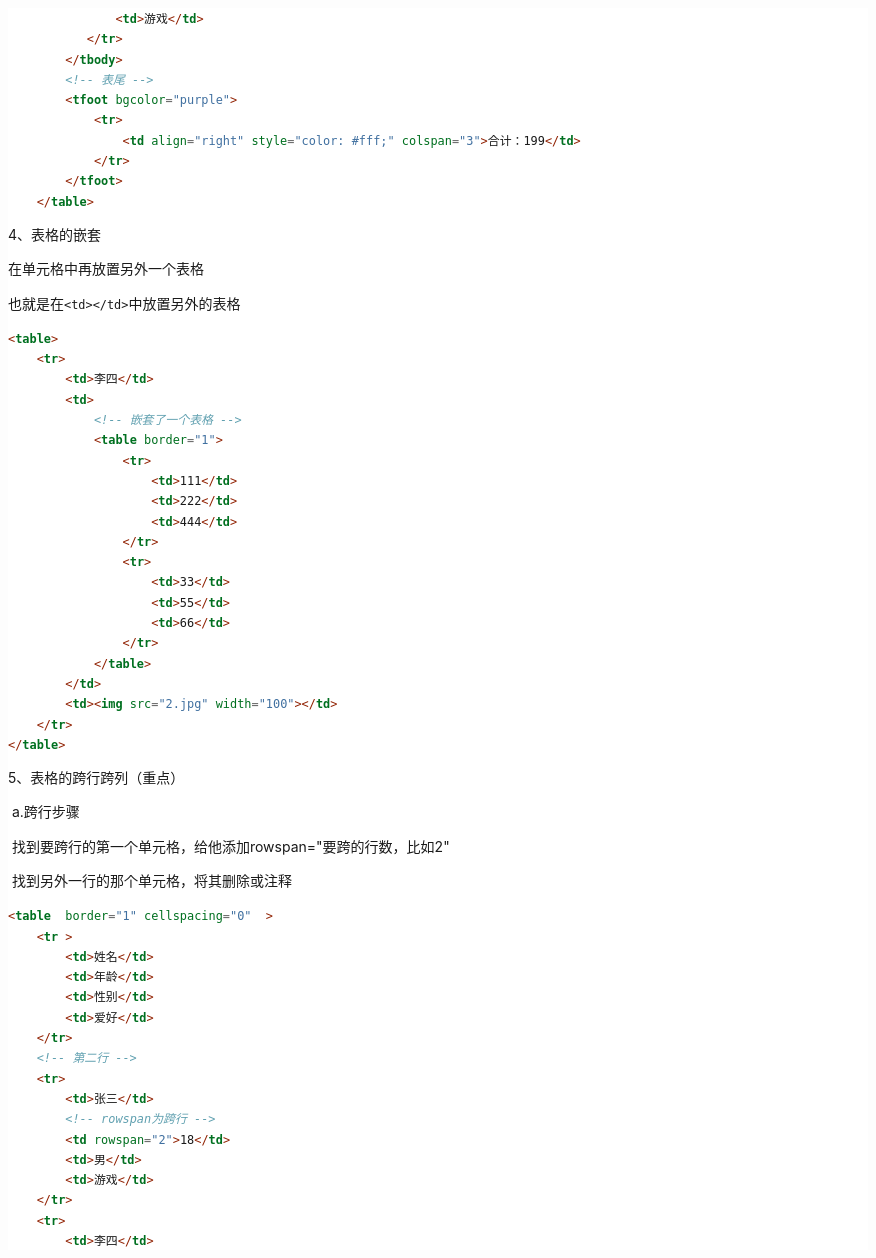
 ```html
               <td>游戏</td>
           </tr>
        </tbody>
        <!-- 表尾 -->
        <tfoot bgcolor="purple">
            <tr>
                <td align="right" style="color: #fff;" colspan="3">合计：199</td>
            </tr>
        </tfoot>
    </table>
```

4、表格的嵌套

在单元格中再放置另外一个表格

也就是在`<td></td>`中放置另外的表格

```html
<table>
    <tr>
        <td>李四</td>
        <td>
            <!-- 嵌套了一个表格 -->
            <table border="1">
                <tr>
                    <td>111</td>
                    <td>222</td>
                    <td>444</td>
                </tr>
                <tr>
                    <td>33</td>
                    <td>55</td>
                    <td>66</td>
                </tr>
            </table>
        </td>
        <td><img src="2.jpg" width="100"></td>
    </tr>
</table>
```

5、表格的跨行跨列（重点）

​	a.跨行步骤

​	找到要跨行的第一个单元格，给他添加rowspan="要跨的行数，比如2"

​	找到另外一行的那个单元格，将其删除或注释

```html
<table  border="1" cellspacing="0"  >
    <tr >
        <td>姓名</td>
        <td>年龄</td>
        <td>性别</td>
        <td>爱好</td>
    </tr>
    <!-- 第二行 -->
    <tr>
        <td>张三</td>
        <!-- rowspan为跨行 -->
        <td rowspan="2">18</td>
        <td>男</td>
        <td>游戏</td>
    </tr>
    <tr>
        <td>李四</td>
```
* * *
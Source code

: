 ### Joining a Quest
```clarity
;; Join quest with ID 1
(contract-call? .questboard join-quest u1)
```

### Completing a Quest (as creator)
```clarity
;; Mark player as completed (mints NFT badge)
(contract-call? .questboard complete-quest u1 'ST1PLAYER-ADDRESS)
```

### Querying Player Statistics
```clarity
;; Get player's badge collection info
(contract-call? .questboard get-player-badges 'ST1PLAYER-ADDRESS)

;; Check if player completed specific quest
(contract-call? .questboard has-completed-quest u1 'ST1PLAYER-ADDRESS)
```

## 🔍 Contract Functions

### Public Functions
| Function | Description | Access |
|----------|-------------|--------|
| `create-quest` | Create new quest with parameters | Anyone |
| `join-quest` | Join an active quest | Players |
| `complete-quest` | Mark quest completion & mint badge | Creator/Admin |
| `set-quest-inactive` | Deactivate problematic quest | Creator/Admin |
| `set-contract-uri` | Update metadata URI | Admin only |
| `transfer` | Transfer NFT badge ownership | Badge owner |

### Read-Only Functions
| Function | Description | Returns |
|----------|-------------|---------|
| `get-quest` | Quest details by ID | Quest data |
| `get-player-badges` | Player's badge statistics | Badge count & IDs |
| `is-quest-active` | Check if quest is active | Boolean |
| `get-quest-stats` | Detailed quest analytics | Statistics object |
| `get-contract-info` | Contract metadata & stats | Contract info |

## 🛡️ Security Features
==
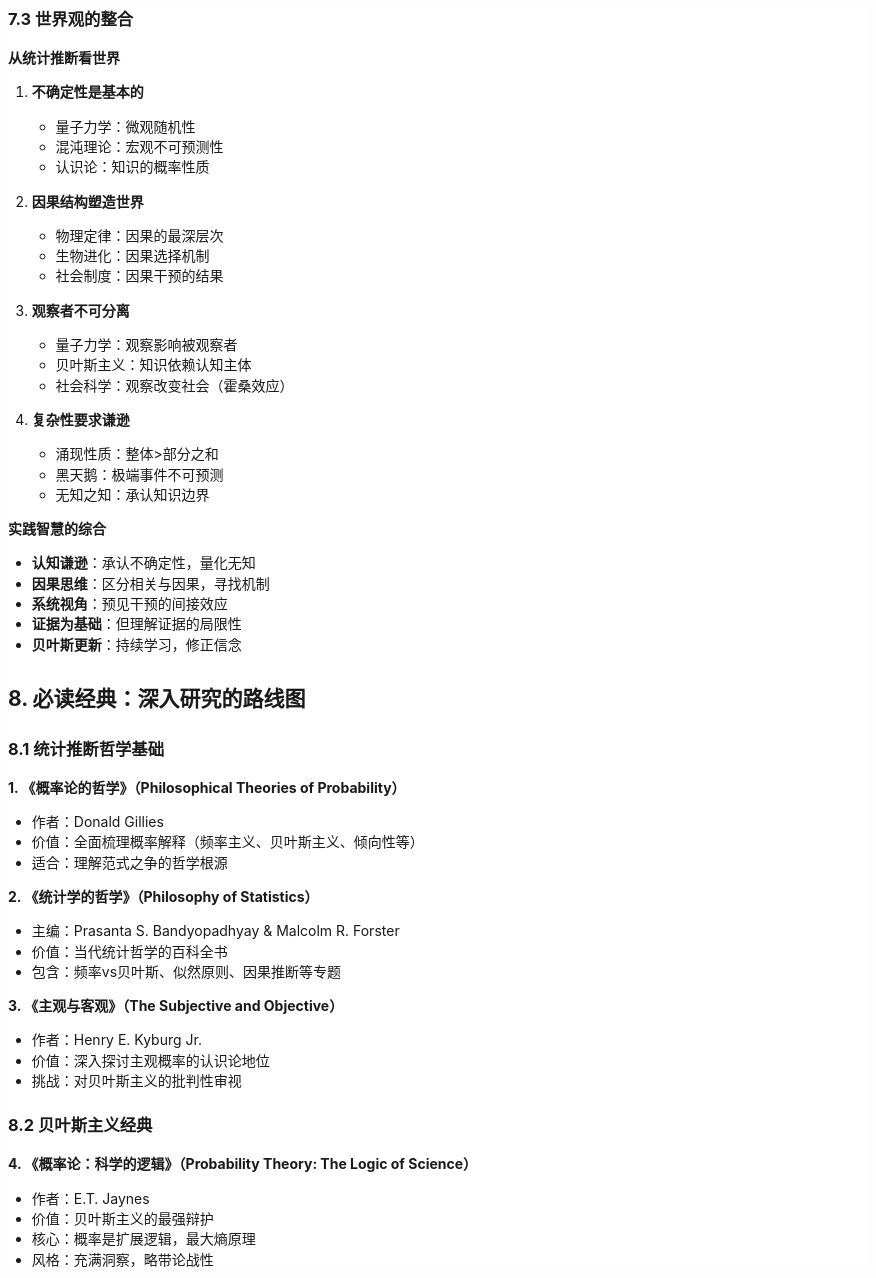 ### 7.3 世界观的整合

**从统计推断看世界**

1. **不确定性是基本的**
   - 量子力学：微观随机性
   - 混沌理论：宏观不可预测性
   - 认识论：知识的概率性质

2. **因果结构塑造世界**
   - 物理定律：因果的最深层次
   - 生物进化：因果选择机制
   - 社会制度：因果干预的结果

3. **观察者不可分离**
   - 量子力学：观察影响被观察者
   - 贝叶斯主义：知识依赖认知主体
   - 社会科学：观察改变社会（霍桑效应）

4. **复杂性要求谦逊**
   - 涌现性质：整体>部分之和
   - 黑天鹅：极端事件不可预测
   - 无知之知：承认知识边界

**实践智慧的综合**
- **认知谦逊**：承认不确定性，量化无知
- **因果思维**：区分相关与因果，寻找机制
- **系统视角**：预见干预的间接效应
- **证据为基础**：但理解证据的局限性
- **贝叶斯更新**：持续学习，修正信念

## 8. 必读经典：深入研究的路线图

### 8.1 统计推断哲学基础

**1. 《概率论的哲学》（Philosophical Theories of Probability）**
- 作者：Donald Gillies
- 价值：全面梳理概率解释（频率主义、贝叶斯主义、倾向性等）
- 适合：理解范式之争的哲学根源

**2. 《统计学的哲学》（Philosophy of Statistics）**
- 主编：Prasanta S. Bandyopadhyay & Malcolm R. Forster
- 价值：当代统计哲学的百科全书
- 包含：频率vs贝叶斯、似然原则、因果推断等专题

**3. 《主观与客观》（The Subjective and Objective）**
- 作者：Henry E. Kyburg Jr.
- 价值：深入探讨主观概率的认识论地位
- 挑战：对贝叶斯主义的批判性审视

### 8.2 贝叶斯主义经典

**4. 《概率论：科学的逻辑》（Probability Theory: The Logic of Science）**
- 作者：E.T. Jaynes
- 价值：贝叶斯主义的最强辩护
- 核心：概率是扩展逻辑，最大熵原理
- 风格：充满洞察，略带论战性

Exercise aim
Your answer should consist solely of the lines above from the line with "- 生物进化：因果选择机制" to the line with "- 作者：E.T. Jaynes", both included, reproduced exactly.

Answer to this exercise
   - 生物进化：因果选择机制
   - 社会制度：因果干预的结果

3. **观察者不可分离**
   - 量子力学：观察影响被观察者
   - 贝叶斯主义：知识依赖认知主体
   - 社会科学：观察改变社会（霍桑效应）

4. **复杂性要求谦逊**
   - 涌现性质：整体>部分之和
   - 黑天鹅：极端事件不可预测
   - 无知之知：承认知识边界

**实践智慧的综合**
- **认知谦逊**：承认不确定性，量化无知
- **因果思维**：区分相关与因果，寻找机制
- **系统视角**：预见干预的间接效应
- **证据为基础**：但理解证据的局限性
- **贝叶斯更新**：持续学习，修正信念

## 8. 必读经典：深入研究的路线图

### 8.1 统计推断哲学基础

**1. 《概率论的哲学》（Philosophical Theories of Probability）**
- 作者：Donald Gillies
- 价值：全面梳理概率解释（频率主义、贝叶斯主义、倾向性等）
- 适合：理解范式之争的哲学根源

**2. 《统计学的哲学》（Philosophy of Statistics）**
- 主编：Prasanta S. Bandyopadhyay & Malcolm R. Forster
- 价值：当代统计哲学的百科全书
- 包含：频率vs贝叶斯、似然原则、因果推断等专题

**3. 《主观与客观》（The Subjective and Objective）**
- 作者：Henry E. Kyburg Jr.
- 价值：深入探讨主观概率的认识论地位
- 挑战：对贝叶斯主义的批判性审视

### 8.2 贝叶斯主义经典

**4. 《概率论：科学的逻辑》（Probability Theory: The Logic of Science）**
- 作者：E.T. Jaynes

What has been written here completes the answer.